EXTRACTED INFORMATION:

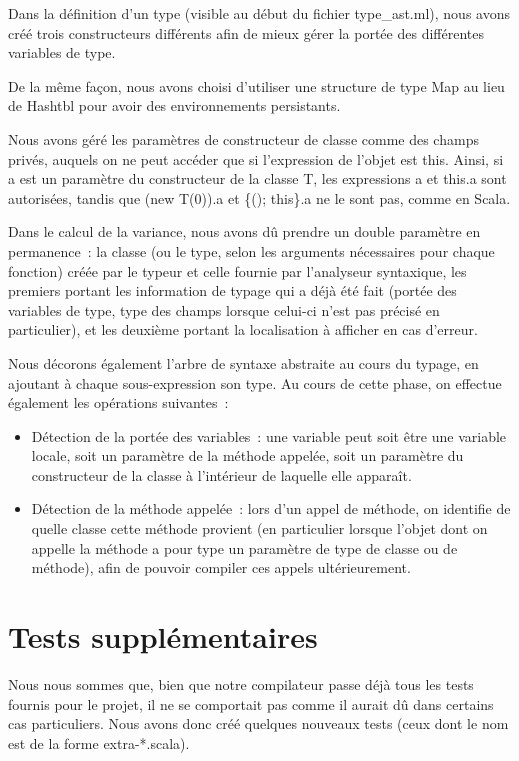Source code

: \documentclass[a4paper,10pt]{article}
\newcommand{\code}[1]{{\fontfamily{pcr}\selectfont #1}}
\begin{document}
Dans la définition d'un type (visible au début du fichier
\code{type\_{}ast.ml}), nous avons créé trois constructeurs différents
afin de mieux gérer la portée des différentes variables de type.

De la même façon, nous avons choisi d'utiliser une structure de type
\code{Map} au lieu de \code{Hashtbl} pour avoir des environnements
persistants.

Nous avons géré les paramètres de constructeur de classe comme des
champs privés, auquels on ne peut accéder que si l'expression de
l'objet est \code{this}. Ainsi, si \code{a} est un paramètre du
constructeur de la classe T, les expressions \code{a} et \code{this.a}
sont autorisées, tandis que \code{(new T(0)).a} et \code{\{();
  this\}.a} ne le sont pas, comme en Scala.

Dans le calcul de la variance, nous avons dû prendre un double
paramètre en permanence~: la classe (ou le type, selon les arguments
nécessaires pour chaque fonction) créée par le typeur et celle fournie
par l'analyseur syntaxique, les premiers portant les information de
typage qui a déjà été fait (portée des variables de type, type des
champs lorsque celui-ci n'est pas précisé en particulier), et les
deuxième portant la localisation à afficher en cas d'erreur.

Nous décorons également l'arbre de syntaxe abstraite au cours du
typage, en ajoutant à chaque sous-expression son type. Au cours de
cette phase, on effectue également les opérations suivantes~:
\begin{itemize}
\item{Détection de la portée des variables~: une variable peut soit
    être une variable locale, soit un paramètre de la méthode appelée,
  soit un paramètre du constructeur de la classe à l'intérieur de
  laquelle elle apparaît.}
\item{Détection de la méthode appelée~: lors d'un appel de méthode, on
  identifie de quelle classe cette méthode provient (en particulier
  lorsque l'objet dont on appelle la méthode a pour type un paramètre
  de type de classe ou de méthode), afin de pouvoir compiler ces
  appels ultérieurement.}
\end{itemize}

\section{Tests supplémentaires}

Nous nous sommes que, bien que notre compilateur passe déjà tous les
tests fournis pour le projet, il ne se comportait pas comme il aurait
dû dans certains cas particuliers. Nous avons donc créé quelques
nouveaux tests (ceux dont le nom est de la forme \code{extra-*.scala}).
\end{document}
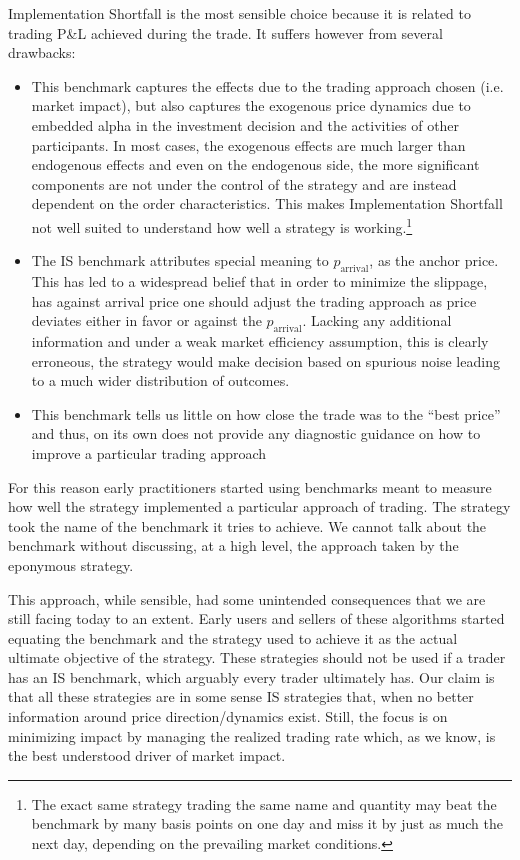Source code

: Implementation Shortfall is the most sensible choice because it is related to trading P\&L achieved during the trade.  It suffers however from several drawbacks:

\begin{itemize}
\item This benchmark captures the effects due to the trading approach chosen (i.e. market impact), but also captures the exogenous price dynamics due to embedded alpha in the investment decision and the activities of other participants. In most cases, the exogenous effects are much larger than endogenous effects and even on the endogenous side, the more significant components are not under the control of the strategy and are instead dependent on the order characteristics. This makes Implementation Shortfall not well suited to understand how well a strategy is working.\footnote{The exact same strategy trading the same name and quantity may beat the benchmark by many basis points on one day and miss it by just as much the next day, depending on the prevailing market conditions.}

\item The IS benchmark attributes special meaning to $p_{\text{arrival}}$, as the anchor price. This has led to a widespread belief that in order to minimize the slippage, has against arrival price one should adjust the trading approach as price deviates either in favor or against the   $p_{\text{arrival}}$. Lacking any additional information and under a weak market efficiency assumption, this is clearly erroneous, the strategy would make decision based on spurious noise leading to a much wider distribution of outcomes.

\item This benchmark tells us little on how close the trade was to the ``best price'' and thus, on its own does not provide any diagnostic guidance on how to improve a particular trading approach
\end{itemize}


For this reason early practitioners started using benchmarks meant to measure how well the strategy implemented a particular approach of trading. The strategy took the name of the benchmark it tries to achieve. We cannot talk about the benchmark without discussing, at a high level, the approach taken by the  eponymous strategy.


This approach, while sensible, had some unintended consequences that we are still facing today to an extent. Early users and sellers of these algorithms started equating the benchmark and the strategy used to achieve it as the actual ultimate objective of the strategy. These strategies should not be used if a trader has an IS benchmark, which arguably every trader ultimately has. Our claim is that all these strategies are in some sense IS strategies that, when no better information around price direction/dynamics exist. Still, the focus is on minimizing impact by managing the realized trading rate which, as we know, is the best understood driver of market impact.



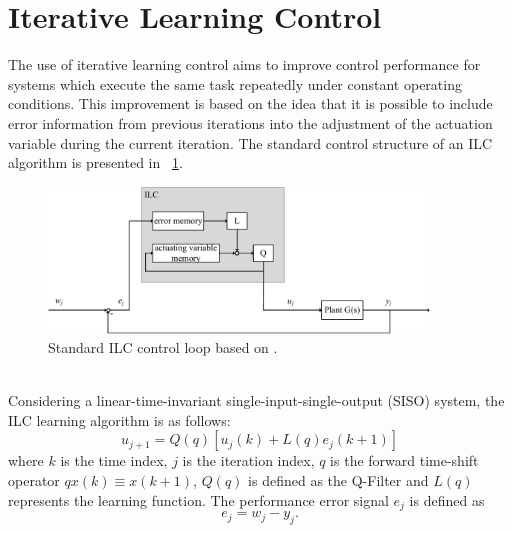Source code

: \section{Iterative Learning Control}\label{ILC}
The use of iterative learning control aims to improve control performance for systems which execute the same task repeatedly under constant operating conditions. This improvement is based on the idea that it is possible to include error information from previous iterations into the adjustment of the actuation variable during the current iteration.
The standard control structure of an ILC algorithm is presented in \figurename~\ref{fig:ILC_only}.
\begin{figure}[h]
   \centering
   \includegraphics[width=0.9\textwidth]{images/chapt_3/ILC_only.pdf}
   \caption[Standard ILC control loop]{Standard ILC control loop based on \cite{ILC2}.}
   \label{fig:ILC_only}
 \end{figure}
\\Considering a linear-time-invariant single-input-single-output (SISO) system, the ILC learning algorithm is as follows:
\begin{equation}
    u_{j+1}  = Q(q)[u_{j}(k)+L(q)e_{j}(k+1)]
 \label{eq:ILC_standard}
\end{equation}
where $k$ is the time index, $j$ is the iteration index, $q$ is the forward time-shift operator $qx(k) \equiv x(k + 1)$, $Q(q)$ is defined as the Q-Filter and $L(q)$ represents the learning function. The performance error signal $e_{j}$ is defined as
\begin{equation}
    e_{j}  = w_{j}-y_{j}.
 \label{eq:perf_error}
\end{equation}

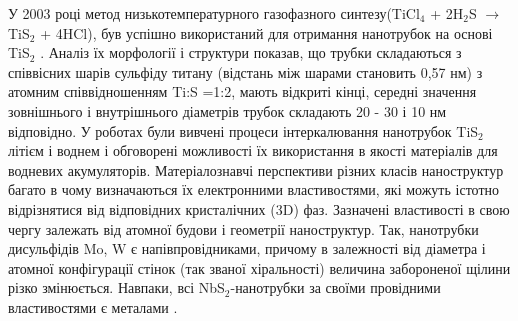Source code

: У 2003 році метод низькотемпературного газофазного синтезу(TiCl$_4$ + 2H$_2$S $\rightarrow$ TiS$_2$ + 4HCl), був успішно використаний для отримання нанотрубок на основі TiS$_2$ \cite{nanotube}. Аналіз їх морфології і структури показав, що трубки складаються з співвісних шарів сульфіду титану (відстань між шарами становить 0,57 нм) з атомним співвідношенням Ti:S =1:2, мають відкриті кінці, середні значення зовнішнього і внутрішнього діаметрів трубок складають  20 - 30 і  10 нм відповідно. У роботах \cite{nanotube2,nanotube3} були вивчені процеси інтеркалювання нанотрубок TiS$_2$ літієм і воднем і обговорені можливості їх використання в якості матеріалів для водневих акумуляторів. Матеріалознавчі перспективи різних класів наноструктур багато в чому визначаються їх електронними властивостями, які можуть істотно відрізнятися від відповідних кристалічних (3D) фаз. Зазначені властивості в свою чергу залежать від атомної будови і геометрії наноструктур. Так, нанотрубки дисульфідів Mo, W є напівпровідниками, причому в залежності від діаметра і атомної конфігурації стінок (так званої хіральності) величина забороненої щілини різко змінюється. Навпаки, всі NbS$_2$-нанотрубки за своїми провідними властивостями є металами \cite{nanotube4,nanotube5,nanotube6}.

YOUR OBJECTIVE: Restate all of the material above word for word, excluding the pictures.

OUTPUT FOR THIS EXERCISE:
Source code

: \documentclass[a4paper,10pt]{article}
\newcommand{\code}[1]{{\fontfamily{pcr}\selectfont #1}}
\begin{document}
Dans la définition d'un type (visible au début du fichier
\code{type\_{}ast.ml}), nous avons créé trois constructeurs différents
afin de mieux gérer la portée des différentes variables de type.

De la même façon, nous avons choisi d'utiliser une structure de type
\code{Map} au lieu de \code{Hashtbl} pour avoir des environnements
persistants.

Nous avons géré les paramètres de constructeur de classe comme des
champs privés, auquels on ne peut accéder que si l'expression de
l'objet est \code{this}. Ainsi, si \code{a} est un paramètre du
constructeur de la classe T, les expressions \code{a} et \code{this.a}
sont autorisées, tandis que \code{(new T(0)).a} et \code{\{();
  this\}.a} ne le sont pas, comme en Scala.

Dans le calcul de la variance, nous avons dû prendre un double
paramètre en permanence~: la classe (ou le type, selon les arguments
nécessaires pour chaque fonction) créée par le typeur et celle fournie
par l'analyseur syntaxique, les premiers portant les information de
typage qui a déjà été fait (portée des variables de type, type des
champs lorsque celui-ci n'est pas précisé en particulier), et les
deuxième portant la localisation à afficher en cas d'erreur.

Nous décorons également l'arbre de syntaxe abstraite au cours du
typage, en ajoutant à chaque sous-expression son type. Au cours de
cette phase, on effectue également les opérations suivantes~:
\begin{itemize}
\item{Détection de la portée des variables~: une variable peut soit
    être une variable locale, soit un paramètre de la méthode appelée,
  soit un paramètre du constructeur de la classe à l'intérieur de
  laquelle elle apparaît.}
\item{Détection de la méthode appelée~: lors d'un appel de méthode, on
  identifie de quelle classe cette méthode provient (en particulier
  lorsque l'objet dont on appelle la méthode a pour type un paramètre
  de type de classe ou de méthode), afin de pouvoir compiler ces
  appels ultérieurement.}
\end{itemize}

\section{Tests supplémentaires}

Nous nous sommes que, bien que notre compilateur passe déjà tous les
tests fournis pour le projet, il ne se comportait pas comme il aurait
dû dans certains cas particuliers. Nous avons donc créé quelques
nouveaux tests (ceux dont le nom est de la forme \code{extra-*.scala}).
\end{document}
Source code

: Implementation Shortfall is the most sensible choice because it is related to trading P\&L achieved during the trade.  It suffers however from several drawbacks:

\begin{itemize}
\item This benchmark captures the effects due to the trading approach chosen (i.e. market impact), but also captures the exogenous price dynamics due to embedded alpha in the investment decision and the activities of other participants. In most cases, the exogenous effects are much larger than endogenous effects and even on the endogenous side, the more significant components are not under the control of the strategy and are instead dependent on the order characteristics. This makes Implementation Shortfall not well suited to understand how well a strategy is working.\footnote{The exact same strategy trading the same name and quantity may beat the benchmark by many basis points on one day and miss it by just as much the next day, depending on the prevailing market conditions.}

\item The IS benchmark attributes special meaning to $p_{\text{arrival}}$, as the anchor price. This has led to a widespread belief that in order to minimize the slippage, has against arrival price one should adjust the trading approach as price deviates either in favor or against the   $p_{\text{arrival}}$. Lacking any additional information and under a weak market efficiency assumption, this is clearly erroneous, the strategy would make decision based on spurious noise leading to a much wider distribution of outcomes.

\item This benchmark tells us little on how close the trade was to the ``best price'' and thus, on its own does not provide any diagnostic guidance on how to improve a particular trading approach
\end{itemize}


For this reason early practitioners started using benchmarks meant to measure how well the strategy implemented a particular approach of trading. The strategy took the name of the benchmark it tries to achieve. We cannot talk about the benchmark without discussing, at a high level, the approach taken by the  eponymous strategy.


This approach, while sensible, had some unintended consequences that we are still facing today to an extent. Early users and sellers of these algorithms started equating the benchmark and the strategy used to achieve it as the actual ultimate objective of the strategy. These strategies should not be used if a trader has an IS benchmark, which arguably every trader ultimately has. Our claim is that all these strategies are in some sense IS strategies that, when no better information around price direction/dynamics exist. Still, the focus is on minimizing impact by managing the realized trading rate which, as we know, is the best understood driver of market impact.



Source code

: \section{Iterative Learning Control}\label{ILC}
The use of iterative learning control aims to improve control performance for systems which execute the same task repeatedly under constant operating conditions. This improvement is based on the idea that it is possible to include error information from previous iterations into the adjustment of the actuation variable during the current iteration.
The standard control structure of an ILC algorithm is presented in \figurename~\ref{fig:ILC_only}.
\begin{figure}[h]
   \centering
   \includegraphics[width=0.9\textwidth]{images/chapt_3/ILC_only.pdf}
   \caption[Standard ILC control loop]{Standard ILC control loop based on \cite{ILC2}.}
   \label{fig:ILC_only}
 \end{figure}
\\Considering a linear-time-invariant single-input-single-output (SISO) system, the ILC learning algorithm is as follows:
\begin{equation}
    u_{j+1}  = Q(q)[u_{j}(k)+L(q)e_{j}(k+1)]
 \label{eq:ILC_standard}
\end{equation}
where $k$ is the time index, $j$ is the iteration index, $q$ is the forward time-shift operator $qx(k) \equiv x(k + 1)$, $Q(q)$ is defined as the Q-Filter and $L(q)$ represents the learning function. The performance error signal $e_{j}$ is defined as
\begin{equation}
    e_{j}  = w_{j}-y_{j}.
 \label{eq:perf_error}
\end{equation}

Source code

: У 2003 році метод низькотемпературного газофазного синтезу(TiCl$_4$ + 2H$_2$S $\rightarrow$ TiS$_2$ + 4HCl), був успішно використаний для отримання нанотрубок на основі TiS$_2$ \cite{nanotube}. Аналіз їх морфології і структури показав, що трубки складаються з співвісних шарів сульфіду титану (відстань між шарами становить 0,57 нм) з атомним співвідношенням Ti:S =1:2, мають відкриті кінці, середні значення зовнішнього і внутрішнього діаметрів трубок складають  20 - 30 і  10 нм відповідно. У роботах \cite{nanotube2,nanotube3} були вивчені процеси інтеркалювання нанотрубок TiS$_2$ літієм і воднем і обговорені можливості їх використання в якості матеріалів для водневих акумуляторів. Матеріалознавчі перспективи різних класів наноструктур багато в чому визначаються їх електронними властивостями, які можуть істотно відрізнятися від відповідних кристалічних (3D) фаз. Зазначені властивості в свою чергу залежать від атомної будови і геометрії наноструктур. Так, нанотрубки дисульфідів Mo, W є напівпровідниками, причому в залежності від діаметра і атомної конфігурації стінок (так званої хіральності) величина забороненої щілини різко змінюється. Навпаки, всі NbS$_2$-нанотрубки за своїми провідними властивостями є металами \cite{nanotube4,nanotube5,nanotube6}.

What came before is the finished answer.